Repairs to Rotted Wood that are Permanent

Take a screw driver or knife-something to poke at the paint with, and wherever you see a suspect area, give it a poke and see if the knife goes into the wood like it wasn’t even butter.

Look at places where the paint is wrinkled or shrunk, as sometimes the paint surface remains intact and the wood rots and shrinks behind the paint surface.

Chances are, you will find rot in places where there have been previous repairs-where earlier rot was not handled successfully.

The correct handling of rotted wood has been in the past, more a problem of lack of technology and not always lack of care.

But now we have the technology to effect a permanent repair and save the old sash windows to slide another day. Those old windows have been there 100 years and more because they were constructed of superior timber, properly seasoned and treated with the patience of those Victorian and Edwardian saints.

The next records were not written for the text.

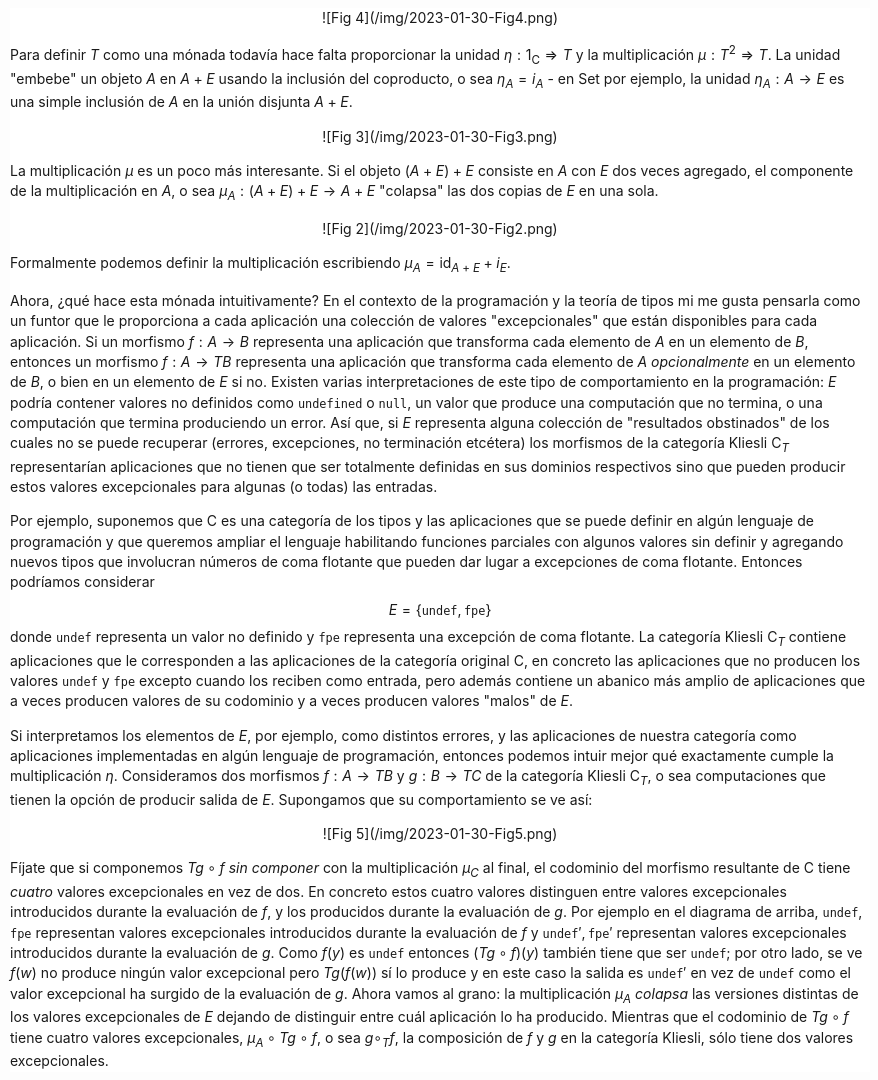 <center>![Fig 4](/img/2023-01-30-Fig4.png)</center>

Para definir $T$ como una mónada todavía hace falta proporcionar la unidad $\eta: 1_\mathsf{C}\Rightarrow T$ y la multiplicación $\mu:T^2\Rightarrow T$. La unidad "embebe" un objeto $A$ en $A+E$ usando la inclusión del coproducto, o sea $\eta_A = i_A$ - en $\mathsf{Set}$ por ejemplo, la unidad $\eta_A:A\to E$ es una simple inclusión de $A$ en la unión disjunta $A+E$.

<center>![Fig 3](/img/2023-01-30-Fig3.png)</center>

La multiplicación $\mu$ es un poco más interesante. Si el objeto $(A+E)+E$ consiste en $A$ con $E$ dos veces agregado, el componente de la multiplicación en $A$, o sea $\mu_A:(A+E)+E\to A+E$ "colapsa" las dos copias de $E$ en una sola.

<center>![Fig 2](/img/2023-01-30-Fig2.png)</center>

Formalmente podemos definir la multiplicación escribiendo $\mu_A = \mathrm{id}_{A+E} + i_E$.

Ahora, ¿qué hace esta mónada intuitivamente? En el contexto de la programación y la teoría de tipos mi me gusta pensarla como un funtor que le proporciona a cada aplicación una colección de valores "excepcionales" que están disponibles para cada aplicación. Si un morfismo $f:A\to B$ representa una aplicación que transforma cada elemento de $A$ en un elemento de $B$, entonces un morfismo $f:A\to TB$ representa una aplicación que transforma cada elemento de $A$ *opcionalmente* en un elemento de $B$, o bien en un elemento de $E$ si no. Existen varias interpretaciones de este tipo de comportamiento en la programación: $E$ podría contener valores no definidos como <code>undefined</code> o <code>null</code>, un valor que produce una computación que no termina, o una computación que termina produciendo un error. Así que, si $E$ representa alguna colección de "resultados obstinados" de los cuales no se puede recuperar (errores, excepciones, no terminación etcétera) los morfismos de la categoría Kliesli $\mathsf{C}_T$ representarían aplicaciones que no tienen que ser totalmente definidas en sus dominios respectivos sino que pueden producir estos valores excepcionales para algunas (o todas) las entradas.

Por ejemplo, suponemos que $\mathsf{C}$ es una categoría de los tipos y las aplicaciones que se puede definir en algún lenguaje de programación y que queremos ampliar el lenguaje habilitando funciones parciales con algunos valores sin definir y agregando nuevos tipos que involucran números de coma flotante que pueden dar lugar a excepciones de coma flotante. Entonces podríamos considerar $$E=\{\mathtt{undef}, \mathtt{fpe}\}$$ donde $\mathtt{undef}$ representa un valor no definido y $\mathtt{fpe}$ representa una excepción de coma flotante. La categoría Kliesli $\mathsf{C}_T$ contiene aplicaciones que le corresponden a las aplicaciones de la categoría original $\mathsf{C}$, en concreto las aplicaciones que no producen los valores $\mathtt{undef}$ y $\mathtt{fpe}$ excepto cuando los reciben como entrada, pero además contiene un abanico más amplio de aplicaciones que a veces producen valores de su codominio y a veces producen valores "malos" de $E$.

Si interpretamos los elementos de $E$, por ejemplo, como distintos errores, y las aplicaciones de nuestra categoría como aplicaciones implementadas en algún lenguaje de programación, entonces podemos intuir mejor qué exactamente cumple la multiplicación $\eta$. Consideramos dos morfismos $f:A\to TB$ y $g:B\to TC$ de la categoría Kliesli $\mathsf{C}_T$, o sea computaciones que tienen la opción de producir salida de $E$. Supongamos que su comportamiento se ve así:

<center>![Fig 5](/img/2023-01-30-Fig5.png)</center>

Fíjate que si componemos $Tg\circ f$ *sin componer* con la multiplicación $\mu_C$ al final, el codominio del morfismo resultante de $\mathsf{C}$ tiene *cuatro* valores excepcionales en vez de dos. En concreto estos cuatro valores distinguen entre valores excepcionales introducidos durante la evaluación de $f$, y los producidos durante la evaluación de $g$. Por ejemplo en el diagrama de arriba, $\mathtt{undef},\mathtt{fpe}$ representan valores excepcionales introducidos durante la evaluación de $f$ y $\mathtt{undef}',\mathtt{fpe}'$ representan valores excepcionales introducidos durante la evaluación de $g$. Como $f(y)$ es $\mathtt{undef}$ entonces $(Tg\circ f)(y)$ también tiene que ser $\mathtt{undef}$; por otro lado, se ve $f(w)$ no produce ningún valor excepcional pero $Tg(f(w))$ sí lo produce y en este caso la salida es $\mathtt{undef}'$ en vez de $\mathtt{undef}$ como el valor excepcional ha surgido de la evaluación de $g$. Ahora vamos al grano: la multiplicación $\mu_A$ *colapsa* las versiones distintas de los valores excepcionales de $E$ dejando de distinguir entre cuál aplicación lo ha producido. Mientras que el codominio de $Tg\circ f$ tiene cuatro valores excepcionales, $\mu_A\circ Tg\circ f$, o sea $g\circ_T f$, la composición de $f$ y $g$ en la categoría Kliesli, sólo tiene dos valores excepcionales.

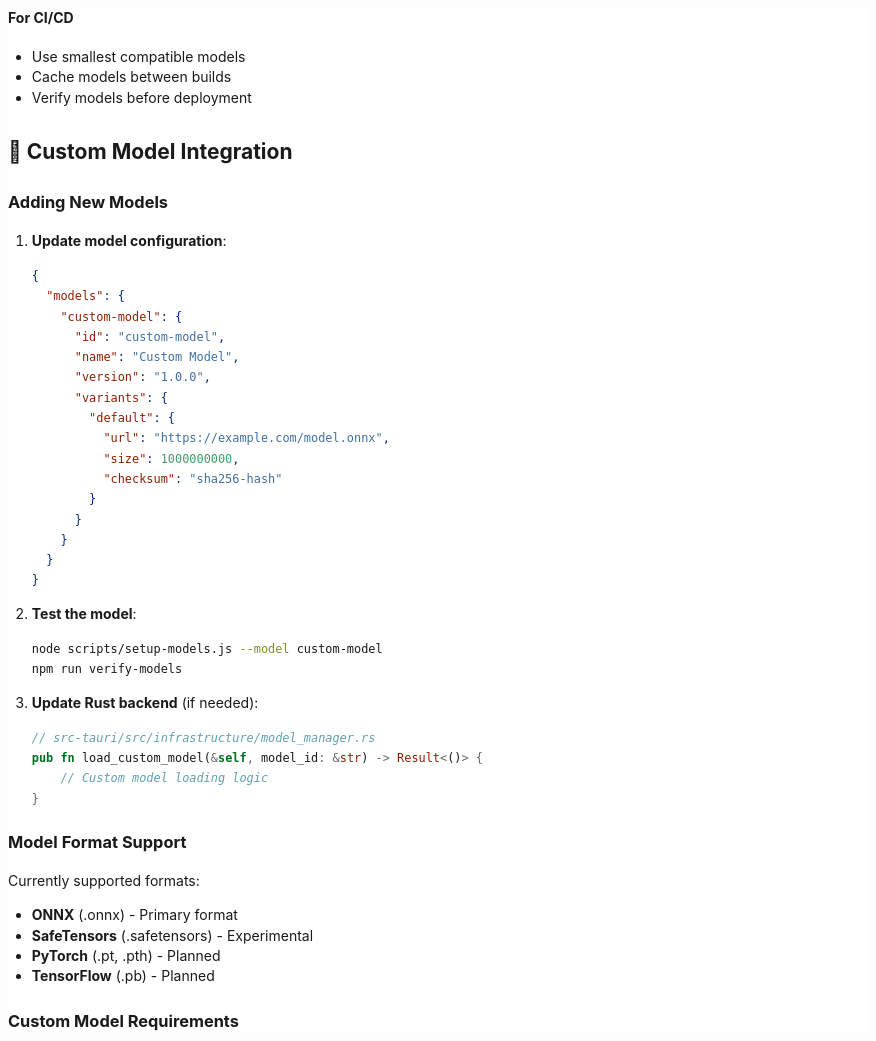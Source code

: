 #### For CI/CD
- Use smallest compatible models
- Cache models between builds
- Verify models before deployment

## 🔌 Custom Model Integration

### Adding New Models

1. **Update model configuration**:
   ```json
   {
     "models": {
       "custom-model": {
         "id": "custom-model",
         "name": "Custom Model",
         "version": "1.0.0",
         "variants": {
           "default": {
             "url": "https://example.com/model.onnx",
             "size": 1000000000,
             "checksum": "sha256-hash"
           }
         }
       }
     }
   }
   ```

2. **Test the model**:
   ```bash
   node scripts/setup-models.js --model custom-model
   npm run verify-models
   ```

3. **Update Rust backend** (if needed):
   ```rust
   // src-tauri/src/infrastructure/model_manager.rs
   pub fn load_custom_model(&self, model_id: &str) -> Result<()> {
       // Custom model loading logic
   }
   ```

### Model Format Support

Currently supported formats:
- **ONNX** (.onnx) - Primary format
- **SafeTensors** (.safetensors) - Experimental
- **PyTorch** (.pt, .pth) - Planned
- **TensorFlow** (.pb) - Planned

### Custom Model Requirements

My firm likes old windows. We think the Victorian sash window is a national treasure and should be kept.

Now thanks to some modern chemistry, we can keep them going and going.

We have a product that does the three things that two pack, epoxy wood filler doesn’t do.

1. It won’t shrink

2. It is slightly flexible. (a slammed window won’t therefore dislodge it)

3. It forms a chemical bond onto the wood. (This is the best of the three points and a breakthrough for painters who care)

See the Repair Care website for more information:
http://www.repair-care.com

Of course the painter must be trained in it’s use, and all the rotted wood needs to be removed so that the new resin can bond to wood that is alive.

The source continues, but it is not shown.